See? He doesn’t beat up on cars and hotel rooms as much.
I’m convinced.

15 Responses to “Diary Of A Train Wreck”

  1. Cullen says:

    Damn. What a mess.
    But the hotel rooms derserve it. Those whores.

  2. Mr. Bingley says:

    They really are. Charging money to sleep with them. Disgusting, really.

  3. Cullen says:

    And you never know who was sleeping there before you.

  4. Rob says:

    You guys could always go to the hotels that charge by the hour. I don’t know that they’re much cleaner (Never been in one) but you can at least see who was there before you. That is……………if you really want to know.

  5. Mr. Bingley says:

    You hope they were only sleeping, Cullen.

  6. Cullen says:

    I have fond memories of an hourly-rate hotel. There is (or was, it’s been nearly 13 years) a hotel in the French Quarter called La Del Motel (You have no idea how much time we spent drunkenly laughing at The The Of Motel). There rooms were big flats with two beds and a couch. They charged hourly, daily and weekly rates — very, very cheap.
    Anyway, it was a place me and several friends got together at one summer and spent a lot of time in the Quarter getting drunk and watching drug deals going on from the balcony of our motel room. Good times.

  7. Rob says:

    I miss the French Quarter on my youth, Cullen. It smelled better. There was also no flashing, no open drug dealing, no open solicitation, no ticky tacky merchants, and very little crime. There was good old drunkenness and debauchery, for sure, but you had to go inside one of the establishments to see and partake of it.

  8. Cullen says:

    It’s odd, Rob, how we have snapshots of what a place should be like based entirely on our interpretations of what it was like when we were there.
    For instance, I grew up all over, my dad being active Air Force, but we spent two tours (with a 1 1/2 year split) in Biloxi, MS. During the last tour I graduated high school and started my way tenatively into the low-end of the work force.
    I made my way not-so-tenatively into the French Quarter about every other weekend.
    So, my point of view is from that time. There was open flashing, but only during Mardis Gras or Halloween. Now, at least pre-Katrina, I understand that any given night it’s like that. Also, drug dealing was rampant, but you had to be quite a few streets off the beaten path to find it.

  9. Rob says:

    Small world, Cullen. My Minnesota cousin spent 2 years at Keesler. He’s three years older than me so this had to be 1973 or thereabouts. He spent a good deal of time down there, too. Boys in uniform were royalty.

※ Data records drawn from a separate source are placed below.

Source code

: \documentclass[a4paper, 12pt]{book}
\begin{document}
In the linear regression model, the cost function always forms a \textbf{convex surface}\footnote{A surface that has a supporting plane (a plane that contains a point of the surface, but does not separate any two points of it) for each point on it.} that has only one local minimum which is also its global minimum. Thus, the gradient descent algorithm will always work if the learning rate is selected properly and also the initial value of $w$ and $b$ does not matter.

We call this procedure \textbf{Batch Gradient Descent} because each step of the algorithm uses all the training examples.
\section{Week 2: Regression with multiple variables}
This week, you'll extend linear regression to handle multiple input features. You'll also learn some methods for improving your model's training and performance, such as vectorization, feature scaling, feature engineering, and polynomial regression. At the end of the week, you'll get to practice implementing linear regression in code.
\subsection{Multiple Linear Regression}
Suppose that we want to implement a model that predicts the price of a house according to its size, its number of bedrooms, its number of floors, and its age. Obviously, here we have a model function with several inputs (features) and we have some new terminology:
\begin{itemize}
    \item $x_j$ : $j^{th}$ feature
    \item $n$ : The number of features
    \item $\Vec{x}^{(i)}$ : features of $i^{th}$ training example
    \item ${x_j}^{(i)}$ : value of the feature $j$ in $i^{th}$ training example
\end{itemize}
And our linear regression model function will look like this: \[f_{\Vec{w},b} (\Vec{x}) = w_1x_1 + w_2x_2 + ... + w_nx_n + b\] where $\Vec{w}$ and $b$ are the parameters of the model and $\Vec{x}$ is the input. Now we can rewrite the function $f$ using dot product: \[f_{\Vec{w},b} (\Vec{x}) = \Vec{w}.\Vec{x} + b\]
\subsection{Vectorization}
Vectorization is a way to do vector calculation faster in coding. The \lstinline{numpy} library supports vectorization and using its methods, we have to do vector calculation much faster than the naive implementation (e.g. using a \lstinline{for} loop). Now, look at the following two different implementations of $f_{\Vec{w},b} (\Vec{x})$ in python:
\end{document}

  10. Did he train there? That would have been about the time my dad was going there. By the time I was in the picture, significantly anyway, our tours there were from 1986-1989 and 1991-1994. So, my perspective on the Quarter is from the early ’90s. But that was, in my mind, a renaissance of sorts for New Orleans seeing some of the largest Jazz Fest crowds in years and with the emerging popularity of Harry Connick, Jr.

  11. Mr. Bingley says:

    Not at all, hijacker! You mentioned “train” in your comment, which hearkens back to the very title of the thread!

  12. Rob says:

    I don’t think he trained there, Cullen. I think he trained in Denver but I might be mistaken about that. It was a long time ago and I wasn’t keeping up with all of my cousins then.

  13. Lisa says:

    Back on the track, people!
    John Daly is so gross, y’all. While I do admire his tweaking of the oh-so-uppity golf estab (you just KNOW he grinds out his butts before each tee-off), I met him once at a benefit and he is a total lech. Stared at my cleavage the whole time I was talking to him; I was getting an autograph FOR MY HUSBAND good god. My friend Renee (who’s single) said he hit on her the whole night, following her around like a hugemongous blonde cloud of smoke and Jack Daniels vapors.

  14. Yes, a lech. He couldn’t have just signed the darn autograph and stared at your cleavage when you weren’t looking like the rest of us do.

  15. Mike Rentner says:

    I don’t know who John Daly is, but it sounds like his money is going to a place more deserving. Let’s hope it gets there faster.